In this paper we revisit the memristor concept within circuit theory. We start from the definition of the basic circuit elements, then we introduce the original formulation of the memristor concept and summarize some of the controversies on its nature. We also point out the ambiguities resulting from a non rigorous usage of the flux linkage concept. After concluding that the memristor is not a fourth basic circuit element, prompted by recent claims in the memristor literature, we look into the application of the memristor concept to electrophysiology, realizing that an approach suitable to explain the observed inductive behavior of the giant squid axon had already been developed in the 1960s, with the introduction of "time-variant resistors." We also discuss a recent memristor implementation in which the magnetic flux plays a direct role, concluding that it cannot strictly qualify as a memristor, because its $v-i$ curve cannot exactly pinch at the origin. Finally, we present numerical simulations of a few memristors and memristive systems, focusing on the behavior in the $\varphi-q$ plane.
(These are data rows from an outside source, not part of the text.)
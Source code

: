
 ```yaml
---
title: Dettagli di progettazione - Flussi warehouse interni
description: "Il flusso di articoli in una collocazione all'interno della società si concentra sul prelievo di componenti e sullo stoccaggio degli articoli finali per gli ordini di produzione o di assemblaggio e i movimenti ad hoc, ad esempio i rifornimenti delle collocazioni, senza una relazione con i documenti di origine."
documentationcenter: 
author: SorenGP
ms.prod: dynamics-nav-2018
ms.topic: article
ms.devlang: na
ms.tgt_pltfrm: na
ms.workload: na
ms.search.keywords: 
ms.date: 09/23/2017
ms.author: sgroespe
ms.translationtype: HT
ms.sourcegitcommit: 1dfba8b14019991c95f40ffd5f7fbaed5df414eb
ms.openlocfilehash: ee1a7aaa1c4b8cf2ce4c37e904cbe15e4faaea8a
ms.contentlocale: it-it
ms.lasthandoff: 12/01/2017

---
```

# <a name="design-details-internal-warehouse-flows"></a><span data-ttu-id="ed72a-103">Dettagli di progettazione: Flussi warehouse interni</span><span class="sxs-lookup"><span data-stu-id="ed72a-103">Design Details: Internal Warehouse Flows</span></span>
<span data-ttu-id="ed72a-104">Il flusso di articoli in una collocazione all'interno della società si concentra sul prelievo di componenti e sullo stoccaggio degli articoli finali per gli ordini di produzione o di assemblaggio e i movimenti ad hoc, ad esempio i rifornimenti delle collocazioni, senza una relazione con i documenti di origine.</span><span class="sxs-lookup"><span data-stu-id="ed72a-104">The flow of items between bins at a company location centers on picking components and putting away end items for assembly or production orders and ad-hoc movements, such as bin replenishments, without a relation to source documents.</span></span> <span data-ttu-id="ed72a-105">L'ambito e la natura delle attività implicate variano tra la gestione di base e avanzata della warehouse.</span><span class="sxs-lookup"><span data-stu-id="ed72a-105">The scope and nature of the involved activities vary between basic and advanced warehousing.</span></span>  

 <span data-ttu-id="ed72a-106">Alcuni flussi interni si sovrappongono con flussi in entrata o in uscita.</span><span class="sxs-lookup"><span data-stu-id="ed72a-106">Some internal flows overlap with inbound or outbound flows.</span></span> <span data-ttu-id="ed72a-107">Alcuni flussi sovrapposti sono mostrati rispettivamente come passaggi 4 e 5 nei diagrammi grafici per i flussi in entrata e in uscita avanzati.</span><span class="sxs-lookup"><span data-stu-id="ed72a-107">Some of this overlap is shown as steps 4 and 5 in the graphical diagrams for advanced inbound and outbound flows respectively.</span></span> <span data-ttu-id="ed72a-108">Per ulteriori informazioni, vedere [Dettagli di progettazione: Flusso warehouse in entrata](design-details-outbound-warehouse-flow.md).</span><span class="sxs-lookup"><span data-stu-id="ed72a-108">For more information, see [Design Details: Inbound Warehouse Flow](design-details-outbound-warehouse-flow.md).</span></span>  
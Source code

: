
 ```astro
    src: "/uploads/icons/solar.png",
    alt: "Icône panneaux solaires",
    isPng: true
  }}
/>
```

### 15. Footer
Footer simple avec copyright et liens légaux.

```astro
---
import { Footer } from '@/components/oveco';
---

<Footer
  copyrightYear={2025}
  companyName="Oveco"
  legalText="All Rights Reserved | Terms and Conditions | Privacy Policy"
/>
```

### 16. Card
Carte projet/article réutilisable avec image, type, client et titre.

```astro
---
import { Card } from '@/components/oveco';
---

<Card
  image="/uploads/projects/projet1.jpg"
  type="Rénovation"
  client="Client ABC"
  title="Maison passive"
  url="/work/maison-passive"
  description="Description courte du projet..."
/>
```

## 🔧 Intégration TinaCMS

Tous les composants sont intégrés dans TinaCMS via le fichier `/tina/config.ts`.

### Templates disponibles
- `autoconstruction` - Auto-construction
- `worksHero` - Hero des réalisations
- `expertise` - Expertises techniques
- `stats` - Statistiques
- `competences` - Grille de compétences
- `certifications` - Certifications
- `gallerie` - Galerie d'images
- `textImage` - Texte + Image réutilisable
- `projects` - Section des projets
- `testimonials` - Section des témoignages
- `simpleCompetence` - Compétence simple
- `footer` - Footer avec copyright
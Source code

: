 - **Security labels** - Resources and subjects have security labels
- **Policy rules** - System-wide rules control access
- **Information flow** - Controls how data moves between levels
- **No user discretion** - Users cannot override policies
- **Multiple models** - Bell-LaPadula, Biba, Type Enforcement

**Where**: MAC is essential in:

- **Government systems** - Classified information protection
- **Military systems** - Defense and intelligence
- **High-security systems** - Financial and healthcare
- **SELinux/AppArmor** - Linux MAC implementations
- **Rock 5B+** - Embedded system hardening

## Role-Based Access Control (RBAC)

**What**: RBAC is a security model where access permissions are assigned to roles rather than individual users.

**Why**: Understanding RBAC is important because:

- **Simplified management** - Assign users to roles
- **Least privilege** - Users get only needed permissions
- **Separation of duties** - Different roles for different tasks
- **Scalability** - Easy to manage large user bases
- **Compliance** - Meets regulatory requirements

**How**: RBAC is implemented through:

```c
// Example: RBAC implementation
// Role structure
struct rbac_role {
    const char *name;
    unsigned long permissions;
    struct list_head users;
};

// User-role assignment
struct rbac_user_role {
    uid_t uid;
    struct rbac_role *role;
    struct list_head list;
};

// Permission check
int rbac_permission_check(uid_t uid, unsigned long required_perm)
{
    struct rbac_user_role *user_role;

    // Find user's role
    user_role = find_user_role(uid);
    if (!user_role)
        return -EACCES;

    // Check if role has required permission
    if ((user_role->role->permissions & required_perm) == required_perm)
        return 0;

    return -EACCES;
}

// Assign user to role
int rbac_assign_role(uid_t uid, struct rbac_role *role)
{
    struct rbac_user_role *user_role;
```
We show that, contrary to what happens for the most basic memristor concept, for general memristive systems the $\varphi-q$ curve is not single-valued or not even closed.

中文翻译：

---

回顾基础电路理论中的忆阻器概念

在本文中，我们将回顾电路理论中的忆阻器概念。我们从基本电路元件的定义开始，然后介绍忆阻器概念的原始表述，并总结有关其性质的一些争议。我们还指出了由于不严格使用通量链接概念而引起的歧义。在忆阻器不是第四基本电路元件之后，由于忆阻器文献的最新主张，我们研究了忆阻器概念在电生理学中的应用，意识到一种适合于解释所观察到的巨型鱿鱼轴突的感应行为的方法。在1960年代已经开发出了“时变电阻器”。我们还讨论了最近的忆阻器实现，其中磁通量起着直接作用，结论认为它不能严格地符合忆阻器的要求，因为它的$ vi $曲线不能精确地夹在原点上。最后，我们介绍一些忆阻器和忆阻系统的数值模拟，重点是$ \ varphi-q $平面中的行为。我们证明，与最基本的忆阻器概念相反，对于一般的忆阻系统，$ \ varphi-q $曲线不是单值的，甚至不是封闭的。